◆ What to produce:
Look for the string "Proposals" in the data below, and copy each line that holds it.

(Given data begins)

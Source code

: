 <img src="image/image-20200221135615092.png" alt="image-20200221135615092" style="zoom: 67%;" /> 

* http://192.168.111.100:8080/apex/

(Given data ends)
(Given data begins)

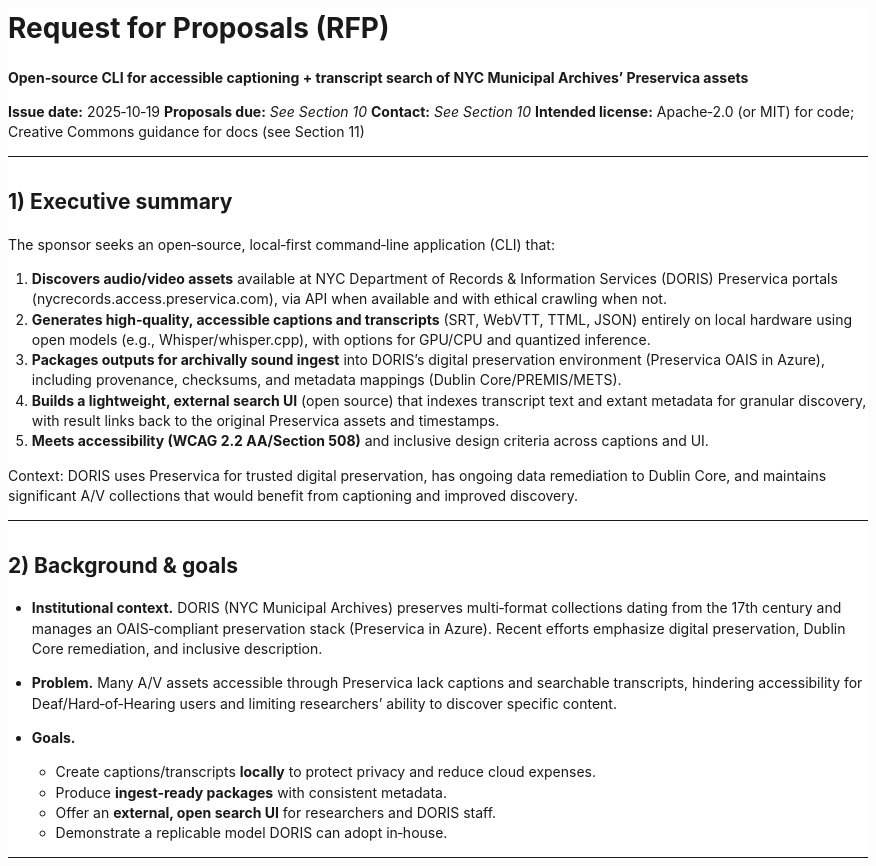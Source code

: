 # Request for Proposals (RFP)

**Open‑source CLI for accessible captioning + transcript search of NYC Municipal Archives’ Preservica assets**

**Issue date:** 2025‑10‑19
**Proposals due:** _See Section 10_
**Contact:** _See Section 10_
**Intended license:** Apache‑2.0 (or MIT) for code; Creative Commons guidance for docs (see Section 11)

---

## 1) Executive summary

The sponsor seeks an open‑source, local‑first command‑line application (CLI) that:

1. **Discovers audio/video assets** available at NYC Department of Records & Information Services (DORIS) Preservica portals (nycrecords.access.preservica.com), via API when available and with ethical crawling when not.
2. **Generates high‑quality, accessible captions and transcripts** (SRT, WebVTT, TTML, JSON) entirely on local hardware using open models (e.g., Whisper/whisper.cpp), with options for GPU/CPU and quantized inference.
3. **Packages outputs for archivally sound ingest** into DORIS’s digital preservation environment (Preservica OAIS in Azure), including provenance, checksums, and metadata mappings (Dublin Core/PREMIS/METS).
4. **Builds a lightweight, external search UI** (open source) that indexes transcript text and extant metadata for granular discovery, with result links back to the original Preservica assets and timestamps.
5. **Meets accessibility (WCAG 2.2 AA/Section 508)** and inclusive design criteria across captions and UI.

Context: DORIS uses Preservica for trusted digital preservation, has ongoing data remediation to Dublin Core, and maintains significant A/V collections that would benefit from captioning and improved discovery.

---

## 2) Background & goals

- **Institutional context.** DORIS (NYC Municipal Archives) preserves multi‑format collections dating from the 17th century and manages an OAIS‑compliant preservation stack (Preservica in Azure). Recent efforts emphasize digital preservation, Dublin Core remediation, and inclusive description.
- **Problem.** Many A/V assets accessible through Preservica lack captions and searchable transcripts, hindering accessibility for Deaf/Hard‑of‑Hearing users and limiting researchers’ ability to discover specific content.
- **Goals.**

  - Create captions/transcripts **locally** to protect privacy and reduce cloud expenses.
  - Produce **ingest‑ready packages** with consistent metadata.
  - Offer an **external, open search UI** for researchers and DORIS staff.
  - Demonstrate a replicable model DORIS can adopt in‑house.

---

(Given data ends)

◆ Answer to this problem:
: # Request for Proposals (RFP)
**Proposals due:** _See Section 10_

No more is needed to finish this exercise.